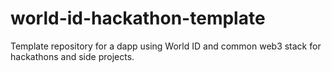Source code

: # world-id-hackathon-template
Template repository for a dapp using World ID and common web3 stack for hackathons and side projects.
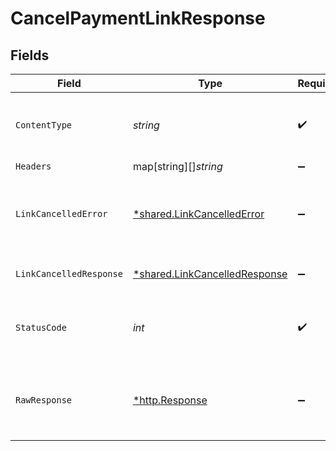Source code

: # CancelPaymentLinkResponse


## Fields

| Field                                                                         | Type                                                                          | Required                                                                      | Description                                                                   |
| ----------------------------------------------------------------------------- | ----------------------------------------------------------------------------- | ----------------------------------------------------------------------------- | ----------------------------------------------------------------------------- |
| `ContentType`                                                                 | *string*                                                                      | :heavy_check_mark:                                                            | HTTP response content type for this operation                                 |
| `Headers`                                                                     | map[string][]*string*                                                         | :heavy_minus_sign:                                                            | N/A                                                                           |
| `LinkCancelledError`                                                          | [*shared.LinkCancelledError](../../models/shared/linkcancellederror.md)       | :heavy_minus_sign:                                                            | Cannot cancel Payment Link if status is not ACTIVE                            |
| `LinkCancelledResponse`                                                       | [*shared.LinkCancelledResponse](../../models/shared/linkcancelledresponse.md) | :heavy_minus_sign:                                                            | Payment Link cancelled                                                        |
| `StatusCode`                                                                  | *int*                                                                         | :heavy_check_mark:                                                            | HTTP response status code for this operation                                  |
| `RawResponse`                                                                 | [*http.Response](https://pkg.go.dev/net/http#Response)                        | :heavy_minus_sign:                                                            | Raw HTTP response; suitable for custom response parsing                       |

..........

# Instructions for the task
Return the material in full and unaltered, minus its pictures.

# Solution to the exercise
Source code

: # world-id-hackathon-template
Template repository for a dapp using World ID and common web3 stack for hackathons and side projects.
Source code

: # CancelPaymentLinkResponse


## Fields

| Field                                                                         | Type                                                                          | Required                                                                      | Description                                                                   |
| ----------------------------------------------------------------------------- | ----------------------------------------------------------------------------- | ----------------------------------------------------------------------------- | ----------------------------------------------------------------------------- |
| `ContentType`                                                                 | *string*                                                                      | :heavy_check_mark:                                                            | HTTP response content type for this operation                                 |
| `Headers`                                                                     | map[string][]*string*                                                         | :heavy_minus_sign:                                                            | N/A                                                                           |
| `LinkCancelledError`                                                          | [*shared.LinkCancelledError](../../models/shared/linkcancellederror.md)       | :heavy_minus_sign:                                                            | Cannot cancel Payment Link if status is not ACTIVE                            |
| `LinkCancelledResponse`                                                       | [*shared.LinkCancelledResponse](../../models/shared/linkcancelledresponse.md) | :heavy_minus_sign:                                                            | Payment Link cancelled                                                        |
| `StatusCode`                                                                  | *int*                                                                         | :heavy_check_mark:                                                            | HTTP response status code for this operation                                  |
| `RawResponse`                                                                 | [*http.Response](https://pkg.go.dev/net/http#Response)                        | :heavy_minus_sign:                                                            | Raw HTTP response; suitable for custom response parsing                       |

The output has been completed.